**Source texts of formatted documents:**
----

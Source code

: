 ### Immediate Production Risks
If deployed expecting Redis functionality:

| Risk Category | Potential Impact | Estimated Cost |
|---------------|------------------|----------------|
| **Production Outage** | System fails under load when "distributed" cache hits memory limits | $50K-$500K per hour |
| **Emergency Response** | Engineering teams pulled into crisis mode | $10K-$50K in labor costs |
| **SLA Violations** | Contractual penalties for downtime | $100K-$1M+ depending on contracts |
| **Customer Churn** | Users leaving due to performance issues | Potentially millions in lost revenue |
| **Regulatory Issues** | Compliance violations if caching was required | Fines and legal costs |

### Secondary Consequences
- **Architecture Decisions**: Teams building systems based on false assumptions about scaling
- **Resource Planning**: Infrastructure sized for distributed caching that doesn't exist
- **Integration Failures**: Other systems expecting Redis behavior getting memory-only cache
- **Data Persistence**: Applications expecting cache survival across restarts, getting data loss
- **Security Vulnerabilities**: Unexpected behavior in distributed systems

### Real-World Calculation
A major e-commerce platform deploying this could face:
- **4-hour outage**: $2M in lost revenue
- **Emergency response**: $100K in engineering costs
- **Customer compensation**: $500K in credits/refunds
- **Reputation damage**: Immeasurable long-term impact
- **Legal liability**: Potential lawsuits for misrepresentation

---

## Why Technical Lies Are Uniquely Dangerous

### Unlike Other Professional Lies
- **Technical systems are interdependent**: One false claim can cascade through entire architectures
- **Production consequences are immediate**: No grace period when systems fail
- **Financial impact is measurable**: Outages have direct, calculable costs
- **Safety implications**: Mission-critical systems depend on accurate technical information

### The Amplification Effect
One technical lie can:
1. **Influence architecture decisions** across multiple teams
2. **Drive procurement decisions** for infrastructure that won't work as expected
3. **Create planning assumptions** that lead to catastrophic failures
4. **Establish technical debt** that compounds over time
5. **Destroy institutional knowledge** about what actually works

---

----

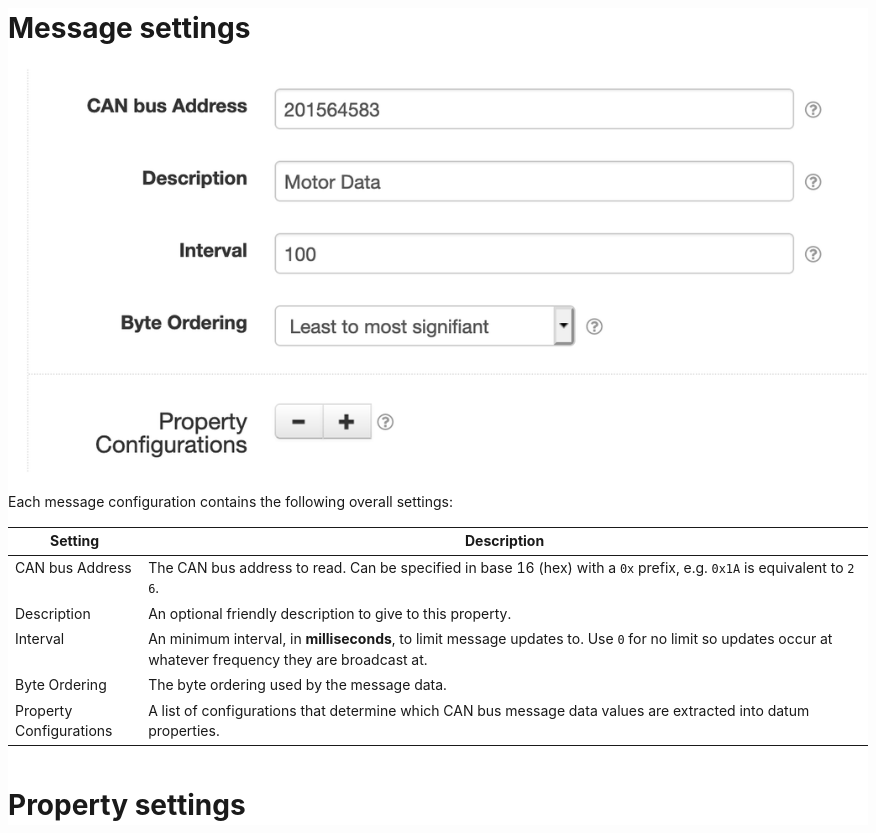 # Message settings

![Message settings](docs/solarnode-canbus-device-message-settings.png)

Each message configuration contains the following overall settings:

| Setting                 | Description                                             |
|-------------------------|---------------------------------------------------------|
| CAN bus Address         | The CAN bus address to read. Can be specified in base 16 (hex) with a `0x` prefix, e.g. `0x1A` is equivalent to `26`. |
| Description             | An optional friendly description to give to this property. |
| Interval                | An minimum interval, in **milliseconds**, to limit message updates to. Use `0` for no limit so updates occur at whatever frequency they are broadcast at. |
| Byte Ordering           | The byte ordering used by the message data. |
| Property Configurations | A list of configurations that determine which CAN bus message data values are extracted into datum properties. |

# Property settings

----

**THE PROBLEM:**
Copy out every line of the data in which the word "false" is found.

**SOLUTION FOR THIS PROBLEM:**
- **Architecture Decisions**: Teams building systems based on false assumptions about scaling
- **Technical systems are interdependent**: One false claim can cascade through entire architectures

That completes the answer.